Unidentified Man: No.

Mr. HARTRAMPF: And we'll be happy to bring you in, too. We've got a ride back to shelter.

Unidentified Man: No.

Mr. HARTRAMPF: Okay. It's going to get cold tonight.

LOHR: Carl Hartrampf is with the Metro Atlanta Task Force for the Homeless, which operates the largest shelter in the Southeast.

Mr. HARTRAMPF: People that out here like this tonight, it's so cold, and they refuse to come in, there's something, either depression or maybe even addiction or mental illness that's preventing them. And that's why it's so important to do this outreach, really, all year and try to get people in some proper facility.

LOHR: About 500 men regularly stay at the shelter, but on nights like this, Hartrampf says, they'll see twice that many. In a nearby parking lot, dozens of homeless wait in line for a hot meal. And they rush over as Hartrampf and another task force member hand out coats from the back of a pickup truck. A man who calls himself Roots Daniel(ph) stops by.

Where are you going to stay tonight?

Mr. ROOTS DANIEL: I stay outside. I sleep outside.

Mr. HARTRAMPF: But it's so cold, don't you want to come in?

Mr. DANIEL: No, we stay in tents and stuff.

Mr. HARTRAMPF: You think that's going to be enough?

Mr. DANIEL: It's been enough so far. Thank the almighty.

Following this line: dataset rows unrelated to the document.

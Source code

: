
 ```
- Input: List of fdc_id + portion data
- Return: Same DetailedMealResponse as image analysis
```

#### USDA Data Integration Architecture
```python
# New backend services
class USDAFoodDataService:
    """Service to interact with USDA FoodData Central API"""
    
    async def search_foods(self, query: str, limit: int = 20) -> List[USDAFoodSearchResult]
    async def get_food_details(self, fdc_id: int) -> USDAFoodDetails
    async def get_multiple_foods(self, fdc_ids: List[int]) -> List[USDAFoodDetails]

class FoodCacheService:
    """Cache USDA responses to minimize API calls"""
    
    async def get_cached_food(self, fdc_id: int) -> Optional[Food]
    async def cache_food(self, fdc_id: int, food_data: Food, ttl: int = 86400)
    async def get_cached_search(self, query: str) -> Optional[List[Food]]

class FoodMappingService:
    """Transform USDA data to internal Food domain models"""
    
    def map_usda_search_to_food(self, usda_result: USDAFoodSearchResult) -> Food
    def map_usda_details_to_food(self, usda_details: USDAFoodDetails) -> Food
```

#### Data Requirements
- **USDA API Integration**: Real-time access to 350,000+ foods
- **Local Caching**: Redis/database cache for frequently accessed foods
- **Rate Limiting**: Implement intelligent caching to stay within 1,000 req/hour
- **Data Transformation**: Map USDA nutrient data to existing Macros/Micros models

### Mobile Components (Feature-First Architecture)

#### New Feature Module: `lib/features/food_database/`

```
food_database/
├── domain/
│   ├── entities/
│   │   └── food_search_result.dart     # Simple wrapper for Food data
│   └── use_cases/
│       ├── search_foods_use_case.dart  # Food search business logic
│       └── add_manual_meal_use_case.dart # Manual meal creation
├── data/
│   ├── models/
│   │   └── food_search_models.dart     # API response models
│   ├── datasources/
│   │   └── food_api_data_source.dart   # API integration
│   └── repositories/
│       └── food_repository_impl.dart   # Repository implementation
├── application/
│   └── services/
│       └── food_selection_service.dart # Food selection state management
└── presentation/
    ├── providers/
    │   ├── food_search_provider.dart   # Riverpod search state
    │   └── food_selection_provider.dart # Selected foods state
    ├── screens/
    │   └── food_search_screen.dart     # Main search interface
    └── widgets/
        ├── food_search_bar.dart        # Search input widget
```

Mr. HARTRAMPF: If it's not, y'all come down to Peachtree and Pine, okay?

Mr. DANIEL: Yeah, I know.

LOHR: On this bone-chilling night, only one woman we meet, huddled in a doorway, is willing to come inside. Shelters in churches across the Southeast have opened up overflow rooms. When it's below freezing, they say they won't turn anyone away. More than a dozen water mains have ruptured in the Atlanta area this week, a combination of the lingering cold and old pipes. In Southeast Alabama, two old boilers stopped working at the Bullock Correctional Facility, leaving some 1,300 inmates without heat or hot water. Brian Corbett with the Alabama Department of Corrections says one boiler is working now, the other is being replaced.

Mr. BRIAN CORBETT (Alabama Department of Corrections): We've moved approximately 650 inmates to other facilities. And we've bought in temporary heating. You know, unfortunately, these don't break in the summer, they break in the winter when they're most needed, but we are working to make sure that we have adequate heat and that the repairs are made.

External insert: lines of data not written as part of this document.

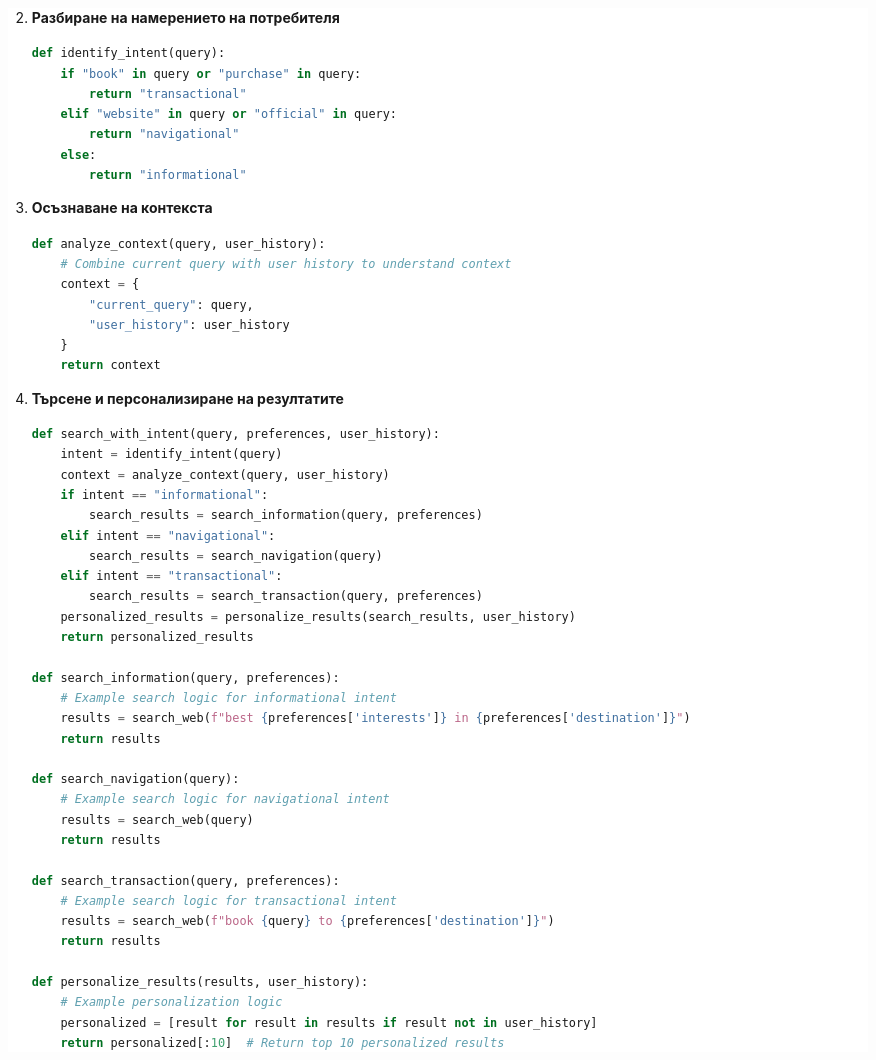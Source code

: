 2. **Разбиране на намерението на потребителя**

   ```python
   def identify_intent(query):
       if "book" in query or "purchase" in query:
           return "transactional"
       elif "website" in query or "official" in query:
           return "navigational"
       else:
           return "informational"
   ```

3. **Осъзнаване на контекста**

   ```python
   def analyze_context(query, user_history):
       # Combine current query with user history to understand context
       context = {
           "current_query": query,
           "user_history": user_history
       }
       return context
   ```

4. **Търсене и персонализиране на резултатите**

   ```python
   def search_with_intent(query, preferences, user_history):
       intent = identify_intent(query)
       context = analyze_context(query, user_history)
       if intent == "informational":
           search_results = search_information(query, preferences)
       elif intent == "navigational":
           search_results = search_navigation(query)
       elif intent == "transactional":
           search_results = search_transaction(query, preferences)
       personalized_results = personalize_results(search_results, user_history)
       return personalized_results

   def search_information(query, preferences):
       # Example search logic for informational intent
       results = search_web(f"best {preferences['interests']} in {preferences['destination']}")
       return results

   def search_navigation(query):
       # Example search logic for navigational intent
       results = search_web(query)
       return results

   def search_transaction(query, preferences):
       # Example search logic for transactional intent
       results = search_web(f"book {query} to {preferences['destination']}")
       return results

   def personalize_results(results, user_history):
       # Example personalization logic
       personalized = [result for result in results if result not in user_history]
       return personalized[:10]  # Return top 10 personalized results
   ```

LOHR: The extended cold snap also brought scattered damage to Florida's citrus crop, a $9 billion industry. Governor Charlie Crist declared a state of emergency and relaxed restrictions on commercial vehicles to allow farmers to get their crops to processing plants quicker. Andrew Meadows is a spokesman for Florida Citrus Mutual, which represents 8,000 growers. He says temperatures fell below 28 degrees in several spots.

Mr. ANDREW MEADOWS (Spokesman, Florida Citrus Mutual): It looks like we have some isolated pockets of damage, maybe some frozen fruits, some twig and leaf damage. But overall we came through pretty well. It certainly was not a catastrophic event.

LOHR: But Meadows says growers remain on alert, as forecasters are calling for below freezing temperatures again this weekend.

Mr. MEADOWS: So it's really going to be an anxious week for us and our growers, not a whole lot of sleep going on, I can assure you that.

LOHR: Another wave of Arctic air heads south tomorrow and it's expected to dump rain, sleet and snow from South Carolina all the way to Louisiana.

Kathy Lohr, NPR News, Atlanta.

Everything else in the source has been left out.